--- Task input Enclosed Below ---

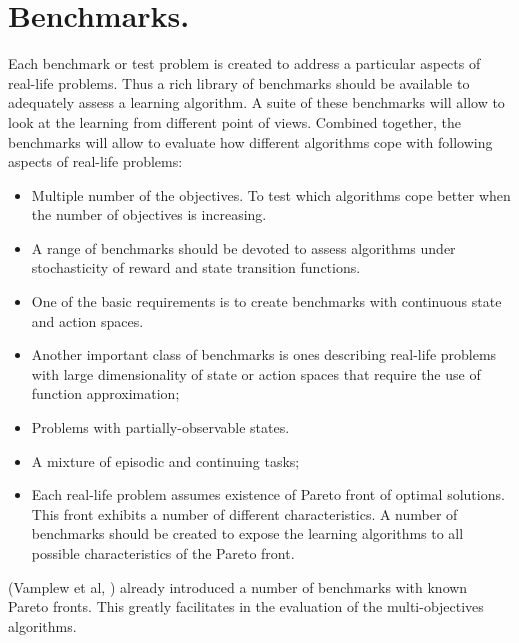 \section{Benchmarks.}

Each benchmark or test problem is created to address a particular aspects of real-life problems. Thus a rich library of benchmarks should be available to adequately assess a learning algorithm. A suite of these benchmarks will allow to look at the learning from different point of views. Combined together, the benchmarks will allow to evaluate how different algorithms cope with following aspects of real-life problems:

\begin{itemize}

\item Multiple number of the objectives. To test which algorithms cope better when the number of objectives is increasing.

\item A range of benchmarks should be devoted to assess algorithms under stochasticity of reward and state transition functions.

\item One of the basic requirements is to create benchmarks with continuous state and action spaces.

\item Another important class of benchmarks is ones describing real-life problems with large dimensionality of state or action spaces that require the use of function approximation;

\item Problems with partially-observable states.

\item A mixture of episodic and continuing tasks;

\item Each real-life problem assumes existence of Pareto front of optimal solutions. This front exhibits a number of different characteristics. A number of benchmarks should be created to expose the learning algorithms to all possible characteristics of the Pareto front.

\end{itemize}

(Vamplew et al, \cite{VamplewDBID2011}) already introduced a number of benchmarks with known Pareto fronts. This greatly facilitates in the evaluation of the multi-objectives algorithms.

--- End of Enclosed Task input ---

=== Task directions ===
The answer should be one number only: how many lines in the listing hold "created".

=== Response to this exercise ===
2